What Includers Know About Everyone


What Is the INCLUDER Theme

Includers are the people in our lives who are naturally accepting of others and non-judgmental.  They have a keen awareness of who is and is not a part of things, and it is their instinct to draw others in.  Like a radar that is always turning, they are constantly mindful of the subtlest tones in human-to-human interactions and group dynamics.  In particular, they notice those who are being left out of activities, conversations, and social situations—especially those who are systematically or repeatedly neglected and excluded.  For them, the sayings “The more the merrier” and “If you have extra, build a bigger table” make complete sense.  They feel and understand that more can be accomplished together—win/win situations are their forte and they love it when everyone can benefit, not just a few.  In fact, everyone is a sacred word to them.  So much so that they are actually repulsed by individuals, groups, and institutions that are exclusive or exclusionary.  For an Includer, each person is important and intrinsically valuable, regardless of age, race, sexual identity, class, education, religion, or lack of religion.  We all matter, each of our voices deserve to be heard, and life is a process of coming together not apart.

Why Should We Care

They are first and foremost compassionate and deeply aware people who can put themselves and their egos aside and connect with virtually anyone.  Even if it takes a bit of effort on their part, they can make everybody feel important, visible, and accepted.  This means that Includers are great advocates for the voiceless, the marginalized, and the minority.  They naturally seek, see, and find the very best in others, which can be contagious, especially in business situations when the vibe feels negative.  They teach us how to love others for who they are, not what they have or appear to be.  We all have something to contribute, let’s start there—says the Includer.  They have an enlightened way of meeting others where they are at and then finding a place for them in the group or situation.  They are value seeking and, therefore, value finding.

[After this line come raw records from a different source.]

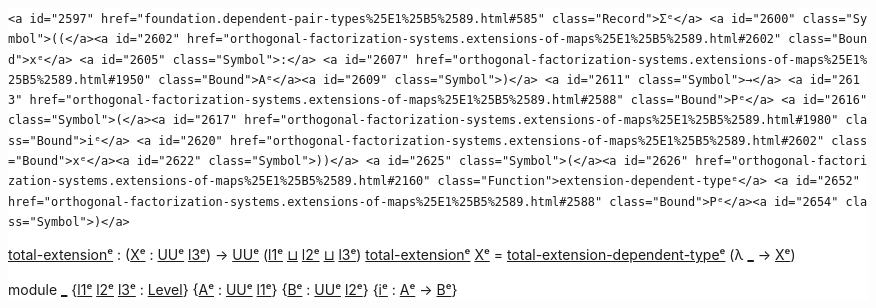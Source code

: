     <a id="2597" href="foundation.dependent-pair-types%25E1%25B5%2589.html#585" class="Record">Σᵉ</a> <a id="2600" class="Symbol">((</a><a id="2602" href="orthogonal-factorization-systems.extensions-of-maps%25E1%25B5%2589.html#2602" class="Bound">xᵉ</a> <a id="2605" class="Symbol">:</a> <a id="2607" href="orthogonal-factorization-systems.extensions-of-maps%25E1%25B5%2589.html#1950" class="Bound">Aᵉ</a><a id="2609" class="Symbol">)</a> <a id="2611" class="Symbol">→</a> <a id="2613" href="orthogonal-factorization-systems.extensions-of-maps%25E1%25B5%2589.html#2588" class="Bound">Pᵉ</a> <a id="2616" class="Symbol">(</a><a id="2617" href="orthogonal-factorization-systems.extensions-of-maps%25E1%25B5%2589.html#1980" class="Bound">iᵉ</a> <a id="2620" href="orthogonal-factorization-systems.extensions-of-maps%25E1%25B5%2589.html#2602" class="Bound">xᵉ</a><a id="2622" class="Symbol">))</a> <a id="2625" class="Symbol">(</a><a id="2626" href="orthogonal-factorization-systems.extensions-of-maps%25E1%25B5%2589.html#2160" class="Function">extension-dependent-typeᵉ</a> <a id="2652" href="orthogonal-factorization-systems.extensions-of-maps%25E1%25B5%2589.html#2588" class="Bound">Pᵉ</a><a id="2654" class="Symbol">)</a>

  <a id="2659" href="orthogonal-factorization-systems.extensions-of-maps%25E1%25B5%2589.html#2659" class="Function">total-extensionᵉ</a> <a id="2676" class="Symbol">:</a> <a id="2678" class="Symbol">(</a><a id="2679" href="orthogonal-factorization-systems.extensions-of-maps%25E1%25B5%2589.html#2679" class="Bound">Xᵉ</a> <a id="2682" class="Symbol">:</a> <a id="2684" href="Agda.Primitive.html#429" class="Primitive">UUᵉ</a> <a id="2688" href="orthogonal-factorization-systems.extensions-of-maps%25E1%25B5%2589.html#1936" class="Bound">l3ᵉ</a><a id="2691" class="Symbol">)</a> <a id="2693" class="Symbol">→</a> <a id="2695" href="Agda.Primitive.html#429" class="Primitive">UUᵉ</a> <a id="2699" class="Symbol">(</a><a id="2700" href="orthogonal-factorization-systems.extensions-of-maps%25E1%25B5%2589.html#1928" class="Bound">l1ᵉ</a> <a id="2704" href="Agda.Primitive.html#961" class="Primitive Operator">⊔</a> <a id="2706" href="orthogonal-factorization-systems.extensions-of-maps%25E1%25B5%2589.html#1932" class="Bound">l2ᵉ</a> <a id="2710" href="Agda.Primitive.html#961" class="Primitive Operator">⊔</a> <a id="2712" href="orthogonal-factorization-systems.extensions-of-maps%25E1%25B5%2589.html#1936" class="Bound">l3ᵉ</a><a id="2715" class="Symbol">)</a>
  <a id="2719" href="orthogonal-factorization-systems.extensions-of-maps%25E1%25B5%2589.html#2659" class="Function">total-extensionᵉ</a> <a id="2736" href="orthogonal-factorization-systems.extensions-of-maps%25E1%25B5%2589.html#2736" class="Bound">Xᵉ</a> <a id="2739" class="Symbol">=</a> <a id="2741" href="orthogonal-factorization-systems.extensions-of-maps%25E1%25B5%2589.html#2476" class="Function">total-extension-dependent-typeᵉ</a> <a id="2773" class="Symbol">(λ</a> <a id="2776" href="orthogonal-factorization-systems.extensions-of-maps%25E1%25B5%2589.html#2776" class="Bound">_</a> <a id="2778" class="Symbol">→</a> <a id="2780" href="orthogonal-factorization-systems.extensions-of-maps%25E1%25B5%2589.html#2736" class="Bound">Xᵉ</a><a id="2782" class="Symbol">)</a>

<a id="2785" class="Keyword">module</a> <a id="2792" href="orthogonal-factorization-systems.extensions-of-maps%25E1%25B5%2589.html#2792" class="Module">_</a>
  <a id="2796" class="Symbol">{</a><a id="2797" href="orthogonal-factorization-systems.extensions-of-maps%25E1%25B5%2589.html#2797" class="Bound">l1ᵉ</a> <a id="2801" href="orthogonal-factorization-systems.extensions-of-maps%25E1%25B5%2589.html#2801" class="Bound">l2ᵉ</a> <a id="2805" href="orthogonal-factorization-systems.extensions-of-maps%25E1%25B5%2589.html#2805" class="Bound">l3ᵉ</a> <a id="2809" class="Symbol">:</a> <a id="2811" href="Agda.Primitive.html#742" class="Postulate">Level</a><a id="2816" class="Symbol">}</a> <a id="2818" class="Symbol">{</a><a id="2819" href="orthogonal-factorization-systems.extensions-of-maps%25E1%25B5%2589.html#2819" class="Bound">Aᵉ</a> <a id="2822" class="Symbol">:</a> <a id="2824" href="Agda.Primitive.html#429" class="Primitive">UUᵉ</a> <a id="2828" href="orthogonal-factorization-systems.extensions-of-maps%25E1%25B5%2589.html#2797" class="Bound">l1ᵉ</a><a id="2831" class="Symbol">}</a> <a id="2833" class="Symbol">{</a><a id="2834" href="orthogonal-factorization-systems.extensions-of-maps%25E1%25B5%2589.html#2834" class="Bound">Bᵉ</a> <a id="2837" class="Symbol">:</a> <a id="2839" href="Agda.Primitive.html#429" class="Primitive">UUᵉ</a> <a id="2843" href="orthogonal-factorization-systems.extensions-of-maps%25E1%25B5%2589.html#2801" class="Bound">l2ᵉ</a><a id="2846" class="Symbol">}</a> <a id="2848" class="Symbol">{</a><a id="2849" href="orthogonal-factorization-systems.extensions-of-maps%25E1%25B5%2589.html#2849" class="Bound">iᵉ</a> <a id="2852" class="Symbol">:</a> <a id="2854" href="orthogonal-factorization-systems.extensions-of-maps%25E1%25B5%2589.html#2819" class="Bound">Aᵉ</a> <a id="2857" class="Symbol">→</a> <a id="2859" href="orthogonal-factorization-systems.extensions-of-maps%25E1%25B5%2589.html#2834" class="Bound">Bᵉ</a><a id="2861" class="Symbol">}</a>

Ten Things to Know About People with INCLUDER

1. Courage. Their drive to include others comes before all else, it is a way of life for them and they will act on it consistently.  This means that they are willing to step outside of their comfort zone over and over again to let others (even strangers) know that they are seen and that they matter.

2. Empathy. Many Includers have been on the other side—been excluded—so, for them, in a way, it is personal.  They know how it feels to be left out and instead of repeating the cycle, they interrupt it.

3. Distraction. They can, at times, be so caught up in the human element of situations that they lose sight of the rest—be it a project, a deadline, or a task.  This means that while an important conversation is going on about XYZ, they might be 100% focused by the person who was just dismissed or ignored.

4. The Work. They are generally emotionally evolved people who have put in the time and energy to grow as individuals.  Whatever form it takes, personal development is important to them.  It can give them to confidence to repeatedly step outside of themselves and their comfort zone to include others.

5. Overstepping. Their need to give everyone a voice, a chance, and/or a seat at the table may, from time to time, get them into trouble—especially when they choose to ignore the pecking order or break a rule or two so that someone is not left out.

6. Ideas. While their instinct is primarily centered around other people, they are also wired to notice when certain intangibles, like big ideas and facts, are being left out of the equation.

7. Injustice. Their response to hatred, violence, and systemic injustice (or any injustice) is likely to be extreme.  They generally feel such things viscerally in their bodies and can have a hard time letting them go.  It might even make them physically ill.  At their core, and often in their active lives, they are humanitarians.

8. Both Ways. Being and feeling a part of things is heaven for them, too.  Yes, they love to include others, but they also like to be deeply connected and involved as well.  When someone else—a fellow Includer—goes out of their way to include them, it can feel transcendent.

9. Snapping. What feels totally obvious to an Includer might not even register to someone else.  So, they may have a tendency to over-think things, like, for example, that a person is being intentionally left out.  When this happens, the Includer might give the group a piece of their mind and surprise everyone.

10. Love. Connection is big.  Being able to see eye-to-eye with others in a shared space of absolute vulnerability and safety is a major key to love for Includers.  They are likely attracted to others with compassion, tact, and deep awareness.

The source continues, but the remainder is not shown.